Stored entries
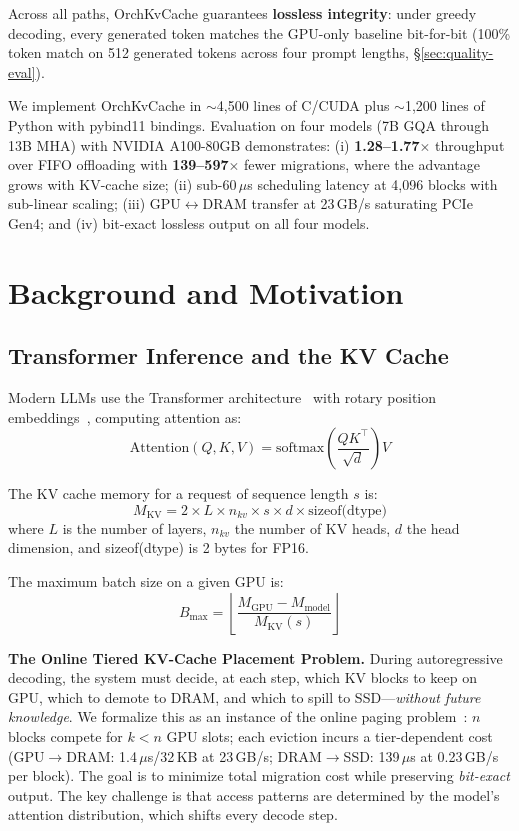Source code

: \documentclass[conference]{IEEEtran}
\begin{document}
Across all paths, OrchKvCache guarantees \textbf{lossless integrity}: under greedy decoding, every generated token matches the GPU-only baseline bit-for-bit (100\% token match on 512 generated tokens across four prompt lengths, \S\ref{sec:quality-eval}).

We implement OrchKvCache in ${\sim}$4,500 lines of C/CUDA plus ${\sim}$1,200 lines of Python with pybind11 bindings. Evaluation on four models (7B GQA through 13B MHA) with NVIDIA A100-80GB demonstrates: (i) \textbf{1.28--1.77$\times$} throughput over FIFO offloading with \textbf{139--597$\times$} fewer migrations, where the advantage grows with KV-cache size; (ii) sub-60\,$\mu$s scheduling latency at 4,096 blocks with sub-linear scaling; (iii) GPU$\leftrightarrow$DRAM transfer at 23\,GB/s saturating PCIe Gen4; and (iv) bit-exact lossless output on all four models.

\section{Background and Motivation}
\subsection{Transformer Inference and the KV Cache}

Modern LLMs use the Transformer architecture~\cite{transformer} with rotary position embeddings~\cite{rope}, computing attention as:
\begin{equation}
\text{Attention}(Q, K, V) = \text{softmax}\!\left(\frac{QK^\top}{\sqrt{d}}\right) V
\end{equation}

The KV cache memory for a request of sequence length $s$ is:
\begin{equation}
M_{\text{KV}} = 2 \times L \times n_{kv} \times s \times d \times \text{sizeof(dtype)}
\end{equation}
where $L$ is the number of layers, $n_{kv}$ the number of KV heads, $d$ the head dimension, and sizeof(dtype) is 2 bytes for FP16.

The maximum batch size on a given GPU is:
\begin{equation}
B_{\max} = \left\lfloor \frac{M_{\text{GPU}} - M_{\text{model}}}{M_{\text{KV}}(s)} \right\rfloor
\end{equation}

\textbf{The Online Tiered KV-Cache Placement Problem.} During autoregressive decoding, the system must decide, at each step, which KV blocks to keep on GPU, which to demote to DRAM, and which to spill to SSD---\emph{without future knowledge}. We formalize this as an instance of the online paging problem~\cite{sleator-tarjan}: $n$ blocks compete for $k < n$ GPU slots; each eviction incurs a tier-dependent cost (GPU$\to$DRAM: 1.4\,$\mu$s/32\,KB at 23\,GB/s; DRAM$\to$SSD: 139\,$\mu$s at 0.23\,GB/s per block). The goal is to minimize total migration cost while preserving \emph{bit-exact} output. The key challenge is that access patterns are determined by the model's attention distribution, which shifts every decode step.
\end{document}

Try it: The output must match the records word for word, except that no pictures appear.

Written response:
Source code

: \documentclass[conference]{IEEEtran}
\begin{document}
Across all paths, OrchKvCache guarantees \textbf{lossless integrity}: under greedy decoding, every generated token matches the GPU-only baseline bit-for-bit (100\% token match on 512 generated tokens across four prompt lengths, \S\ref{sec:quality-eval}).

We implement OrchKvCache in ${\sim}$4,500 lines of C/CUDA plus ${\sim}$1,200 lines of Python with pybind11 bindings. Evaluation on four models (7B GQA through 13B MHA) with NVIDIA A100-80GB demonstrates: (i) \textbf{1.28--1.77$\times$} throughput over FIFO offloading with \textbf{139--597$\times$} fewer migrations, where the advantage grows with KV-cache size; (ii) sub-60\,$\mu$s scheduling latency at 4,096 blocks with sub-linear scaling; (iii) GPU$\leftrightarrow$DRAM transfer at 23\,GB/s saturating PCIe Gen4; and (iv) bit-exact lossless output on all four models.

\section{Background and Motivation}
\subsection{Transformer Inference and the KV Cache}

Modern LLMs use the Transformer architecture~\cite{transformer} with rotary position embeddings~\cite{rope}, computing attention as:
\begin{equation}
\text{Attention}(Q, K, V) = \text{softmax}\!\left(\frac{QK^\top}{\sqrt{d}}\right) V
\end{equation}

The KV cache memory for a request of sequence length $s$ is:
\begin{equation}
M_{\text{KV}} = 2 \times L \times n_{kv} \times s \times d \times \text{sizeof(dtype)}
\end{equation}
where $L$ is the number of layers, $n_{kv}$ the number of KV heads, $d$ the head dimension, and sizeof(dtype) is 2 bytes for FP16.

The maximum batch size on a given GPU is:
\begin{equation}
B_{\max} = \left\lfloor \frac{M_{\text{GPU}} - M_{\text{model}}}{M_{\text{KV}}(s)} \right\rfloor
\end{equation}

\textbf{The Online Tiered KV-Cache Placement Problem.} During autoregressive decoding, the system must decide, at each step, which KV blocks to keep on GPU, which to demote to DRAM, and which to spill to SSD---\emph{without future knowledge}. We formalize this as an instance of the online paging problem~\cite{sleator-tarjan}: $n$ blocks compete for $k < n$ GPU slots; each eviction incurs a tier-dependent cost (GPU$\to$DRAM: 1.4\,$\mu$s/32\,KB at 23\,GB/s; DRAM$\to$SSD: 139\,$\mu$s at 0.23\,GB/s per block). The goal is to minimize total migration cost while preserving \emph{bit-exact} output. The key challenge is that access patterns are determined by the model's attention distribution, which shifts every decode step.
\end{document}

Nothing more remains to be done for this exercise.